##### Information #####

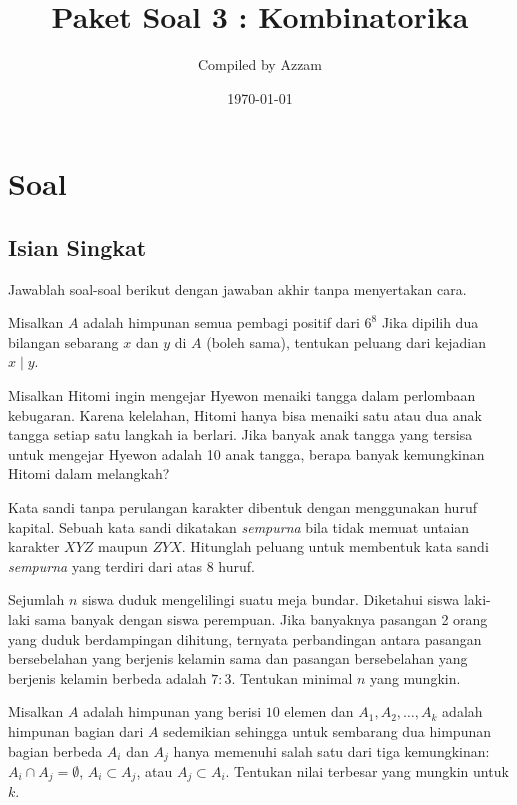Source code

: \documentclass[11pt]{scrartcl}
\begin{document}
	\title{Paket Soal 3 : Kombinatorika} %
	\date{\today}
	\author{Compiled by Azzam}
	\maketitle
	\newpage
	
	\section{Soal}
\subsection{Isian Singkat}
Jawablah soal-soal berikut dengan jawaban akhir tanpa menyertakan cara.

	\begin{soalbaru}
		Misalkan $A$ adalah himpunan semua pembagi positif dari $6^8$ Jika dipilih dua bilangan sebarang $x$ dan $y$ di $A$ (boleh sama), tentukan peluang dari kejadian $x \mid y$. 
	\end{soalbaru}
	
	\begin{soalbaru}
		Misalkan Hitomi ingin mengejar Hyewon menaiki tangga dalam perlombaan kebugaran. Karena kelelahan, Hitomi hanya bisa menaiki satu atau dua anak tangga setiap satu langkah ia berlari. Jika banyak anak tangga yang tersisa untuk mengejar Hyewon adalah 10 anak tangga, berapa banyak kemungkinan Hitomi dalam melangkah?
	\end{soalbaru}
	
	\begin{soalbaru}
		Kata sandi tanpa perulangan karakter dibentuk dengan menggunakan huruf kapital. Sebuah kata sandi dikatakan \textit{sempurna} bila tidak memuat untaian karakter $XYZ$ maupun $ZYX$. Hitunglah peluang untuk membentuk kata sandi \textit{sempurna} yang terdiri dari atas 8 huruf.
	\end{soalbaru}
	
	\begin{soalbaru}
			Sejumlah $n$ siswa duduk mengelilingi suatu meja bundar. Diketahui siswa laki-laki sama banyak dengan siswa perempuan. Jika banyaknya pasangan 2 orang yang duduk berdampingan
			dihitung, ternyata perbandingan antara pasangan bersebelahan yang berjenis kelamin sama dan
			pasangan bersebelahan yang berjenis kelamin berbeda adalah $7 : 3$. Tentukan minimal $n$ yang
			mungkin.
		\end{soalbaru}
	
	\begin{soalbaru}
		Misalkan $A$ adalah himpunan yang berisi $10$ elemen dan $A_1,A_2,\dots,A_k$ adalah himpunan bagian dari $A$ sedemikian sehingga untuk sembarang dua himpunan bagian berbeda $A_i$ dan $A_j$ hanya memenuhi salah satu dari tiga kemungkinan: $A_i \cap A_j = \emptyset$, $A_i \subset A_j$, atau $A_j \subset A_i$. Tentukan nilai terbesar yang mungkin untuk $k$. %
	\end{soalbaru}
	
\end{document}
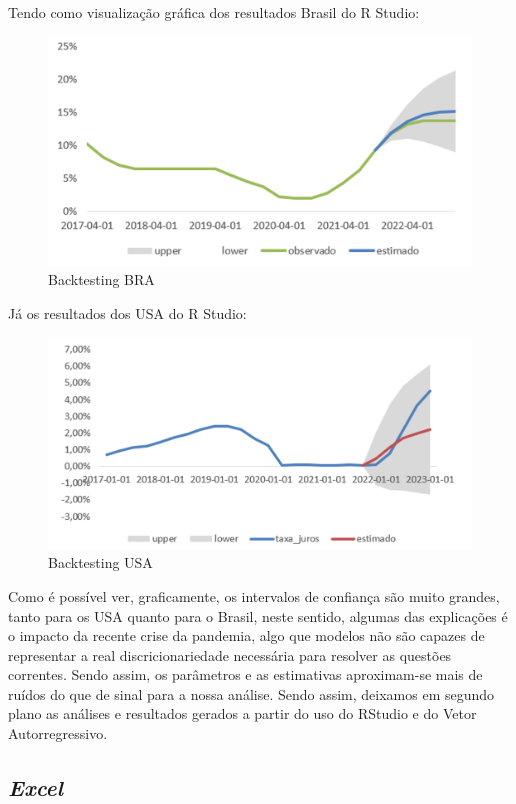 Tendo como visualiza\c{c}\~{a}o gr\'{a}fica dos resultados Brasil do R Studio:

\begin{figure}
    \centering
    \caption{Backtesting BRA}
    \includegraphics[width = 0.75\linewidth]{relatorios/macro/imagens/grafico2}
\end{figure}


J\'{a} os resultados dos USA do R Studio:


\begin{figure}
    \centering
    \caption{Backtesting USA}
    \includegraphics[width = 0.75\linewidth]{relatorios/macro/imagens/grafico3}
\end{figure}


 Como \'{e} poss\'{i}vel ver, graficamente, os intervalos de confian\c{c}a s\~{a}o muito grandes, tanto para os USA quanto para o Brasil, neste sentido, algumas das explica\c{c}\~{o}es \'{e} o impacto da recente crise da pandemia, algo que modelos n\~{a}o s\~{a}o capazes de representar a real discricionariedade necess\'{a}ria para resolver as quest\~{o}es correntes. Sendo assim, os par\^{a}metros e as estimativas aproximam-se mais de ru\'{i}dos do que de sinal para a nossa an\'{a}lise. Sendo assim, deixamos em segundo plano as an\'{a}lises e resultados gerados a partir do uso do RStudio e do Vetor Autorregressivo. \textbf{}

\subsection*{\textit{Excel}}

#####

Task prompt — Repeat the entries word for word and skip the pictures.

Answer section —
Source code

: \documentclass[11pt]{scrartcl}
\begin{document}
	\title{Paket Soal 3 : Kombinatorika} %
	\date{\today}
	\author{Compiled by Azzam}
	\maketitle
	\newpage
	
	\section{Soal}
\subsection{Isian Singkat}
Jawablah soal-soal berikut dengan jawaban akhir tanpa menyertakan cara.

	\begin{soalbaru}
		Misalkan $A$ adalah himpunan semua pembagi positif dari $6^8$ Jika dipilih dua bilangan sebarang $x$ dan $y$ di $A$ (boleh sama), tentukan peluang dari kejadian $x \mid y$. 
	\end{soalbaru}
	
	\begin{soalbaru}
		Misalkan Hitomi ingin mengejar Hyewon menaiki tangga dalam perlombaan kebugaran. Karena kelelahan, Hitomi hanya bisa menaiki satu atau dua anak tangga setiap satu langkah ia berlari. Jika banyak anak tangga yang tersisa untuk mengejar Hyewon adalah 10 anak tangga, berapa banyak kemungkinan Hitomi dalam melangkah?
	\end{soalbaru}
	
	\begin{soalbaru}
		Kata sandi tanpa perulangan karakter dibentuk dengan menggunakan huruf kapital. Sebuah kata sandi dikatakan \textit{sempurna} bila tidak memuat untaian karakter $XYZ$ maupun $ZYX$. Hitunglah peluang untuk membentuk kata sandi \textit{sempurna} yang terdiri dari atas 8 huruf.
	\end{soalbaru}
	
	\begin{soalbaru}
			Sejumlah $n$ siswa duduk mengelilingi suatu meja bundar. Diketahui siswa laki-laki sama banyak dengan siswa perempuan. Jika banyaknya pasangan 2 orang yang duduk berdampingan
			dihitung, ternyata perbandingan antara pasangan bersebelahan yang berjenis kelamin sama dan
			pasangan bersebelahan yang berjenis kelamin berbeda adalah $7 : 3$. Tentukan minimal $n$ yang
			mungkin.
		\end{soalbaru}
	
	\begin{soalbaru}
		Misalkan $A$ adalah himpunan yang berisi $10$ elemen dan $A_1,A_2,\dots,A_k$ adalah himpunan bagian dari $A$ sedemikian sehingga untuk sembarang dua himpunan bagian berbeda $A_i$ dan $A_j$ hanya memenuhi salah satu dari tiga kemungkinan: $A_i \cap A_j = \emptyset$, $A_i \subset A_j$, atau $A_j \subset A_i$. Tentukan nilai terbesar yang mungkin untuk $k$. %
	\end{soalbaru}
	
\end{document}
 Tendo como visualiza\c{c}\~{a}o gr\'{a}fica dos resultados Brasil do R Studio:

\begin{figure}
    \centering
    \caption{Backtesting BRA}
    \includegraphics[width = 0.75\linewidth]{relatorios/macro/imagens/grafico2}
\end{figure}


J\'{a} os resultados dos USA do R Studio:


\begin{figure}
    \centering
    \caption{Backtesting USA}
    \includegraphics[width = 0.75\linewidth]{relatorios/macro/imagens/grafico3}
\end{figure}


 Como \'{e} poss\'{i}vel ver, graficamente, os intervalos de confian\c{c}a s\~{a}o muito grandes, tanto para os USA quanto para o Brasil, neste sentido, algumas das explica\c{c}\~{o}es \'{e} o impacto da recente crise da pandemia, algo que modelos n\~{a}o s\~{a}o capazes de representar a real discricionariedade necess\'{a}ria para resolver as quest\~{o}es correntes. Sendo assim, os par\^{a}metros e as estimativas aproximam-se mais de ru\'{i}dos do que de sinal para a nossa an\'{a}lise. Sendo assim, deixamos em segundo plano as an\'{a}lises e resultados gerados a partir do uso do RStudio e do Vetor Autorregressivo. \textbf{}

\subsection*{\textit{Excel}}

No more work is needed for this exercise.